**TASK PROMPT**
Write out every line below that includes the word "Statistik".

**PROVIDED DATA**
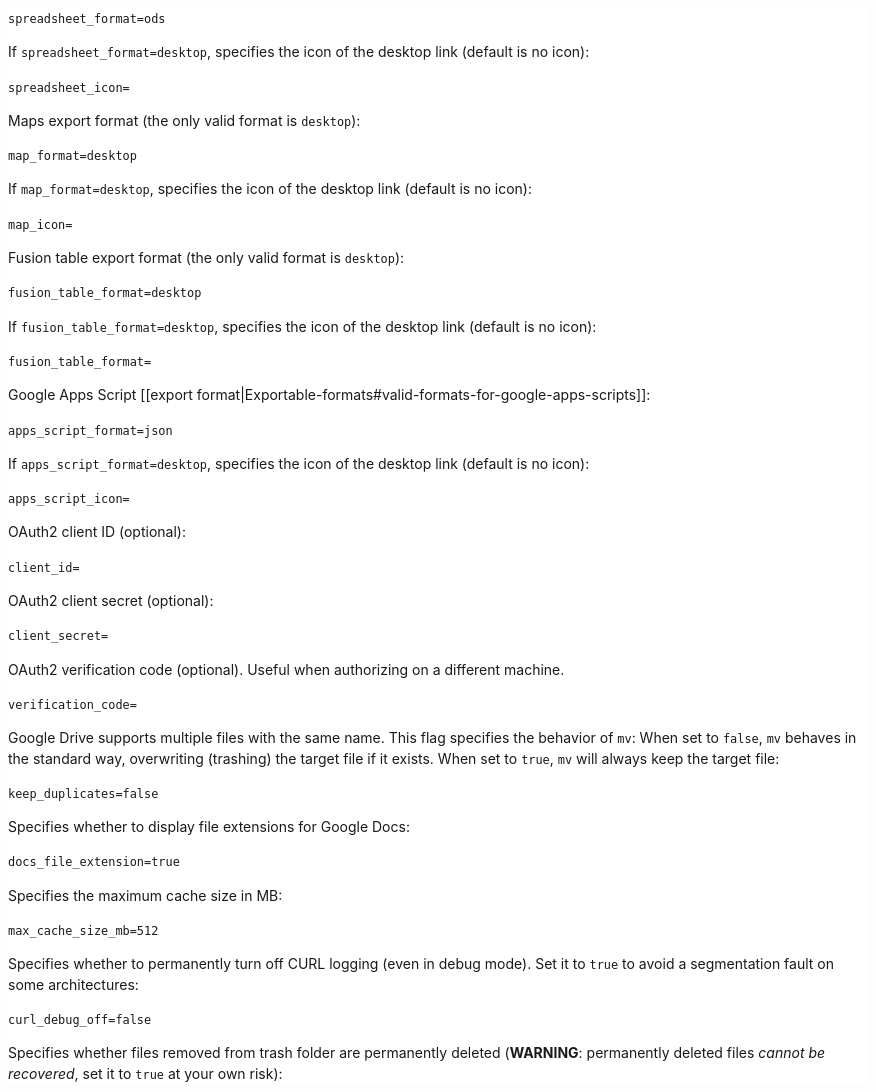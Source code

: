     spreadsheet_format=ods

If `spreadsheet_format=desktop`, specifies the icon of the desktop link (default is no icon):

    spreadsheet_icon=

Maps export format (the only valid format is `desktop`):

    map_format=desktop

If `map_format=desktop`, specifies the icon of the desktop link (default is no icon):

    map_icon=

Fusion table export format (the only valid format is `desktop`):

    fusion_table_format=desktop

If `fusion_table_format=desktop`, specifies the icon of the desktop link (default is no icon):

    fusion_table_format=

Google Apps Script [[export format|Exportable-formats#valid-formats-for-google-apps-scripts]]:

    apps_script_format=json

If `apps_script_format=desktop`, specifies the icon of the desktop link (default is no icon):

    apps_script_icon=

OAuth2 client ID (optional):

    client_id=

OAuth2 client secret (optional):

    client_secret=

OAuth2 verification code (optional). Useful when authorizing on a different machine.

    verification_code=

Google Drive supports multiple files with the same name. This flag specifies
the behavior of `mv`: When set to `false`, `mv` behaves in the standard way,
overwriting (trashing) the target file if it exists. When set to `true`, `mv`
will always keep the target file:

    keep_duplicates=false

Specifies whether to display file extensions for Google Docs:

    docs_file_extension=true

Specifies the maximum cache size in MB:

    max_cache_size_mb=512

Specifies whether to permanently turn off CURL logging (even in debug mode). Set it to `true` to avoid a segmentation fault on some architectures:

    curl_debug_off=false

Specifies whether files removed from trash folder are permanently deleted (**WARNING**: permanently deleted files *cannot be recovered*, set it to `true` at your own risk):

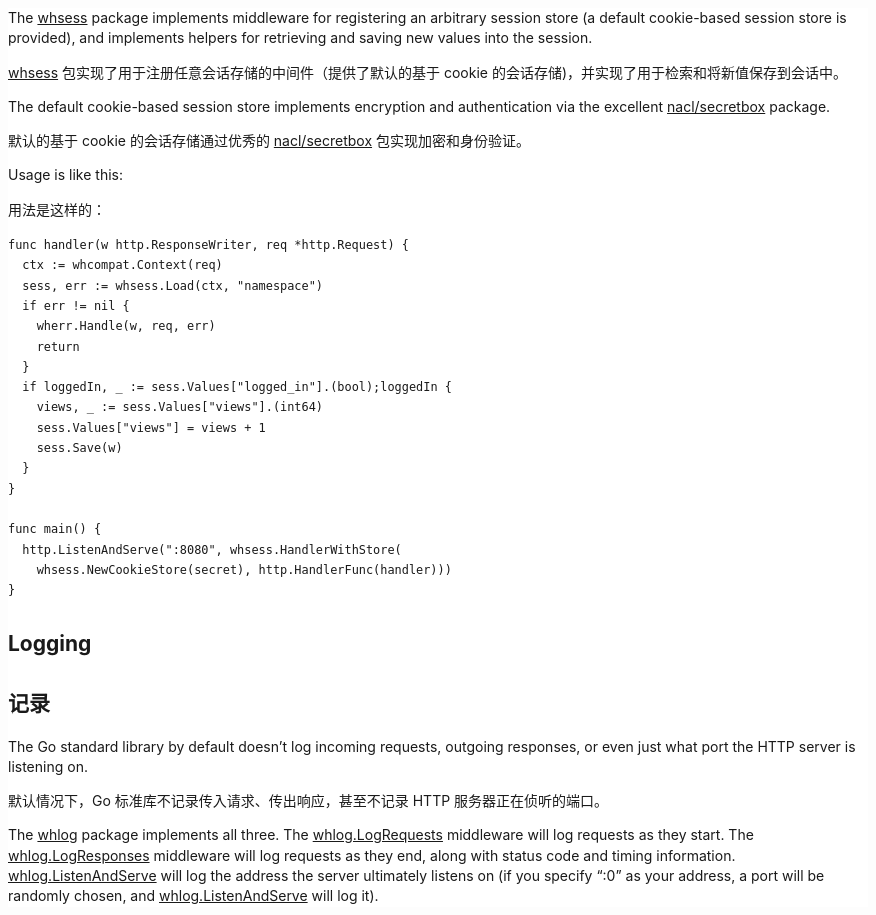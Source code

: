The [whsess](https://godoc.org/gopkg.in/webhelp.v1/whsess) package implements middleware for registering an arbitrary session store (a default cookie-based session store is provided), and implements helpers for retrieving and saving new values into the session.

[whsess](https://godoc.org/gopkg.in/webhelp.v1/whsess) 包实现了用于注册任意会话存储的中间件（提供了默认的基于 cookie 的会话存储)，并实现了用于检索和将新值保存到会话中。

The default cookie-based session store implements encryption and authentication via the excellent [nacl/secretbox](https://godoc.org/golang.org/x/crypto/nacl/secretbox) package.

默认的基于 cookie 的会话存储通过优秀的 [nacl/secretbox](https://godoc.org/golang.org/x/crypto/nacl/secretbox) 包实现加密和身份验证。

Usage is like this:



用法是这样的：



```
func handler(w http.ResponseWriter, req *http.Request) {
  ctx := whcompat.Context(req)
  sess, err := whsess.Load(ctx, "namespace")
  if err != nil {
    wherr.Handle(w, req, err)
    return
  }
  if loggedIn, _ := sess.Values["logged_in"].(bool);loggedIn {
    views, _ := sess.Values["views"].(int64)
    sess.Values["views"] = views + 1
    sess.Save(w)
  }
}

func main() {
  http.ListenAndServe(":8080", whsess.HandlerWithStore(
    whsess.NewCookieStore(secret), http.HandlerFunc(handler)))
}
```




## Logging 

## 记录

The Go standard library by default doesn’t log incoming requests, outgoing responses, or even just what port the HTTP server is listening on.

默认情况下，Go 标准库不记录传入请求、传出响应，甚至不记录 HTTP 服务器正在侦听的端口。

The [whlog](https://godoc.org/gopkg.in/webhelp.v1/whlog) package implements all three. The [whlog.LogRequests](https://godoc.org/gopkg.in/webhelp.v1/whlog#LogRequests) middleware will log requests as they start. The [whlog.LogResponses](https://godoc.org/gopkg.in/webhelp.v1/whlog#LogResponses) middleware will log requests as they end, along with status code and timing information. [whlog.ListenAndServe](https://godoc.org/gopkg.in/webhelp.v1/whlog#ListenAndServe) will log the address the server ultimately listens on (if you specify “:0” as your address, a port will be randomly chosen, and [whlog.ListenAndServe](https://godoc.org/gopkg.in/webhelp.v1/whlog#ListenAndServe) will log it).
--
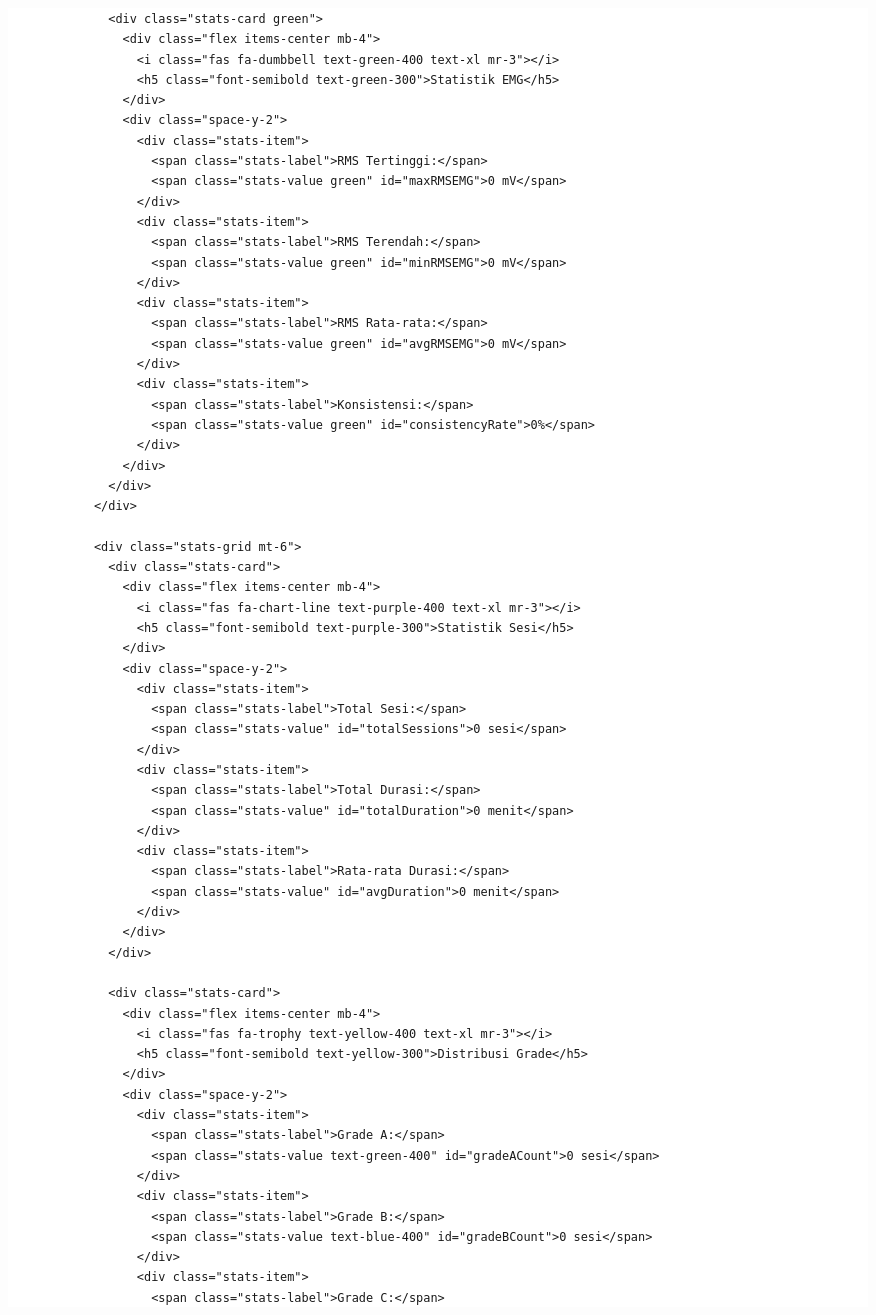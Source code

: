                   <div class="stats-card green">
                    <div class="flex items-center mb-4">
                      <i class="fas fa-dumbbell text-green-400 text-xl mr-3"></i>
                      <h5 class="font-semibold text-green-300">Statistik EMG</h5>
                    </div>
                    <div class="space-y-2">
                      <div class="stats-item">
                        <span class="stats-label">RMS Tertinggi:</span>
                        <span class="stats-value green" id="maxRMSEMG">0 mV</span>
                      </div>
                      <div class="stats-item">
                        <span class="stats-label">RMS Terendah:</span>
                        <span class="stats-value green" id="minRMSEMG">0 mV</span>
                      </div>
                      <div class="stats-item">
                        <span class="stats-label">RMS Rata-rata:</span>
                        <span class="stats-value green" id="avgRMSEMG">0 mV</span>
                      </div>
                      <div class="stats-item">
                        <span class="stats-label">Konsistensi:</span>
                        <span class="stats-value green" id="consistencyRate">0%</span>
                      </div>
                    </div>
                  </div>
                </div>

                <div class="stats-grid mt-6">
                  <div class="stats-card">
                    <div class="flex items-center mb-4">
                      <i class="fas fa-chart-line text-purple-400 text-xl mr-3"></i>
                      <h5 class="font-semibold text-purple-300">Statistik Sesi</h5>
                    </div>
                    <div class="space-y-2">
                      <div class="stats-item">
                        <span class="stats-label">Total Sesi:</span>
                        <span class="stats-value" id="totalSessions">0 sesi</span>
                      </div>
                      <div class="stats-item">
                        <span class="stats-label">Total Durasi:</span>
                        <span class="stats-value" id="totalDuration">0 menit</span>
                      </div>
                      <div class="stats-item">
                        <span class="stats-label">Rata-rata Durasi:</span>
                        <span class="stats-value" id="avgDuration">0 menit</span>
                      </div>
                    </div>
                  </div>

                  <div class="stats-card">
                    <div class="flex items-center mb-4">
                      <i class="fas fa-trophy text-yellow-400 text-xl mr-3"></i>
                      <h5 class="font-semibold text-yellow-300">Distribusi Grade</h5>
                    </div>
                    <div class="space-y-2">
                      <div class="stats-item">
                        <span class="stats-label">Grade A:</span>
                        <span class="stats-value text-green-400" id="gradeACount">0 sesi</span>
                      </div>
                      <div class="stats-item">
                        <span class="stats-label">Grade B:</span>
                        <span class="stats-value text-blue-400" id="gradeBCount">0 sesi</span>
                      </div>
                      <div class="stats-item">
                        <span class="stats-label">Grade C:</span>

**ANSWER TO THIS EXERCISE**
                      <h5 class="font-semibold text-green-300">Statistik EMG</h5>
                      <h5 class="font-semibold text-purple-300">Statistik Sesi</h5>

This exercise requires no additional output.